What is Sant Mat bhakti Movement and How Kabir Panth is related to that? Bhakti

1 points | Post submitted by jay 803 days ago | 1 comments | viewed 793 times

What is Sant Mat bhakti Movement? How Kabir Panth is related to that? 


  • jay803 days ago | +0 points

    Sant Mat was a spiritual movement on the Indian subcontinent during the 13th–17th centuries CE. The name literally means "teachings of sants", i.e. mystic Hindu saints. Through association and seeking truth by following sants and their teachings, a movement was formed. Theologically, the teachings are distinguished by inward, loving devotion by the individual soul (atma) to the Divine Principal God (Parmatma). Socially, its egalitarianism distinguishes it from the caste system, and from Hindus and Muslims. 

    The expression Sant Mat literally means "Teachings of the Saints" – the "Path of Sants (Saints)", "Path of Truth", "Right or Positive Path". As "point of view of the Sants", the term Sant is pivotal. Derived from the Sanskrit sat (सत) and has overlapping usages (true, real, honest, right). Its root meaning is "one who knows(is) the truth" or "one who has experienced (merged into) Ultimate Reality." The term sant has taken on the general meaning of "a good person" but is properly assigned to the poet-sants of medieval India.

    The first generation of north Indian sants, (which included Kabir and Ravidas), appeared in the region of Benares in the mid–15th century. Preceding them were two notable 13th and 14th century figures, Namdev and Ramananda. The latter, according to Sant Mat tradition, was a Vaishnava ascetic who initiated Kabir, Ravidas, and other sants. Ramanand's story is told differently by his lineage of "Ramanandi" monks, by other sants preceding him, and later by the Sikhs. Sant Mat practitioners accept that Ramananda's students formed the first generation of sants.

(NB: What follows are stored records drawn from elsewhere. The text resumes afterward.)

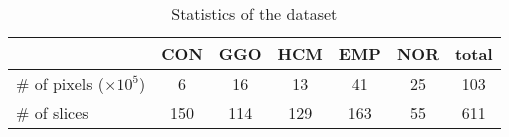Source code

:\begin{table}[htbp]
  \begin{center}
    \caption{Statistics of the dataset}
    \begin{tabular}{lcccccc}
      \toprule
      \multicolumn{1}{c}{} & CON & GGO & HCM & EMP & NOR & total \\
      \midrule
      \# of pixels ($\times10^5$)& 6 & 16 & 13 & 41 & 25 & 103 \\
      \# of slices & 150 & 114 & 129 & 163 & 55 & 611 \\
      \bottomrule
    \end{tabular}
    \label{dataset_stats}
  \end{center}
\end{table}
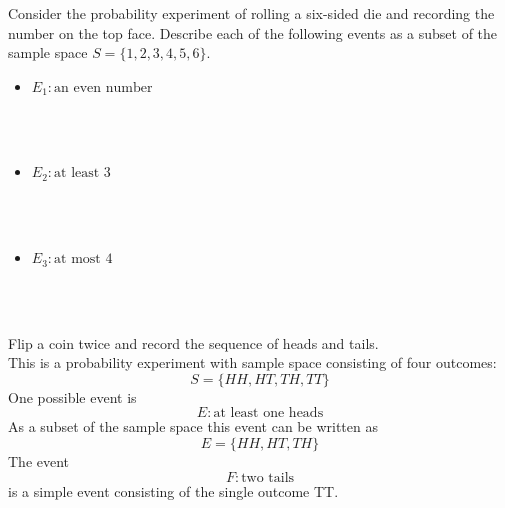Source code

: \documentclass[handout]{ximera}
\begin{document}
	\begin{problem}
	Consider the probability experiment of rolling a six-sided die and recording the number on the top face. Describe each of the following events as a subset of the sample space $S = \{1, 2, 3, 4, 5, 6\}$.\\
	\begin{itemize}
	\item $E_1: \mbox{an even number}$
	\begin{multipleChoice}
	\\
	\\
	\end{multipleChoice}
	
	\item $E_2: \mbox{at least 3}$
	\begin{multipleChoice}
	\\
	\\
	\choice[correct]{$E_2 = \{3, 4, 5, 6\}$}
	\end{multipleChoice}
	
	\item $E_3: \mbox{at most 4}$
	\begin{multipleChoice}
	\\
	\\
	\choice{$E_3 = \{1, 4\}$}
	\end{multipleChoice}
	\end{itemize}
	\end{problem}
	
	
	
	\begin{example}
	Flip a coin twice and record the sequence of heads and tails.\\
	This is a probability experiment with sample space consisting of four outcomes:
	\[
	S = \{HH, HT, TH, TT\}
	\]
	One possible event is
	\[
	E: \mbox{at least one heads}
	\]
	As a subset of the sample space this event can be written as
	\[
	E = \{HH, HT, TH\}
	\]
	The event
	\[
	F: \mbox{two tails}
	\]
	is a simple event consisting of the single outcome TT.
	
	\end{example}
	
\end{document}

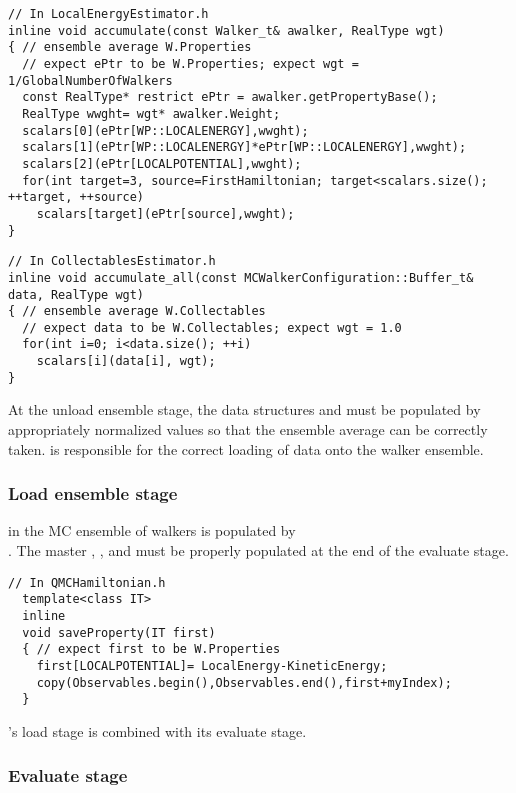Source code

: \begin{lstlisting}
// In LocalEnergyEstimator.h
inline void accumulate(const Walker_t& awalker, RealType wgt)
{ // ensemble average W.Properties
  // expect ePtr to be W.Properties; expect wgt = 1/GlobalNumberOfWalkers
  const RealType* restrict ePtr = awalker.getPropertyBase();
  RealType wwght= wgt* awalker.Weight;
  scalars[0](ePtr[WP::LOCALENERGY],wwght);
  scalars[1](ePtr[WP::LOCALENERGY]*ePtr[WP::LOCALENERGY],wwght);
  scalars[2](ePtr[LOCALPOTENTIAL],wwght);
  for(int target=3, source=FirstHamiltonian; target<scalars.size(); ++target, ++source)
    scalars[target](ePtr[source],wwght);
}
\end{lstlisting}

\begin{lstlisting}
// In CollectablesEstimator.h
inline void accumulate_all(const MCWalkerConfiguration::Buffer_t& data, RealType wgt)
{ // ensemble average W.Collectables
  // expect data to be W.Collectables; expect wgt = 1.0
  for(int i=0; i<data.size(); ++i)
    scalars[i](data[i], wgt);
}
\end{lstlisting}

At the unload ensemble stage, the data structures  and  must be populated by appropriately normalized values so that the ensemble average can be correctly taken.  is responsible for the correct loading of data onto the walker ensemble.

\subsubsection{Load ensemble stage}
 in the MC ensemble of walkers  is populated by \\ . The master , , and  must be properly populated at the end of the evaluate stage.
\begin{lstlisting}
// In QMCHamiltonian.h
  template<class IT>
  inline
  void saveProperty(IT first)
  { // expect first to be W.Properties
    first[LOCALPOTENTIAL]= LocalEnergy-KineticEnergy;
    copy(Observables.begin(),Observables.end(),first+myIndex);
  }
\end{lstlisting}

's load stage is combined with its evaluate stage.

\subsubsection{Evaluate stage}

    Some of the more notable sants include Namdev (d. 1350), Kabir (d. 1518), Nanak (d. 1539), Mira Bai (d. 1545), Surdas (d. 1573), Dadu Dayal (d. 1603), Tulsidas (d. 1623), and Tukaram (d. 1650). 

    The tradition of the sants (sant parampara) remained non-sectarian, although a number of sant poets have been considered as the founders of sects. Some of these may bear the sant's name, but were developed after them by later followers such as Kabir Panth, Dadu Panth, Dariya Panth, Advait Mat, Science of Spirituality and Radhasoami.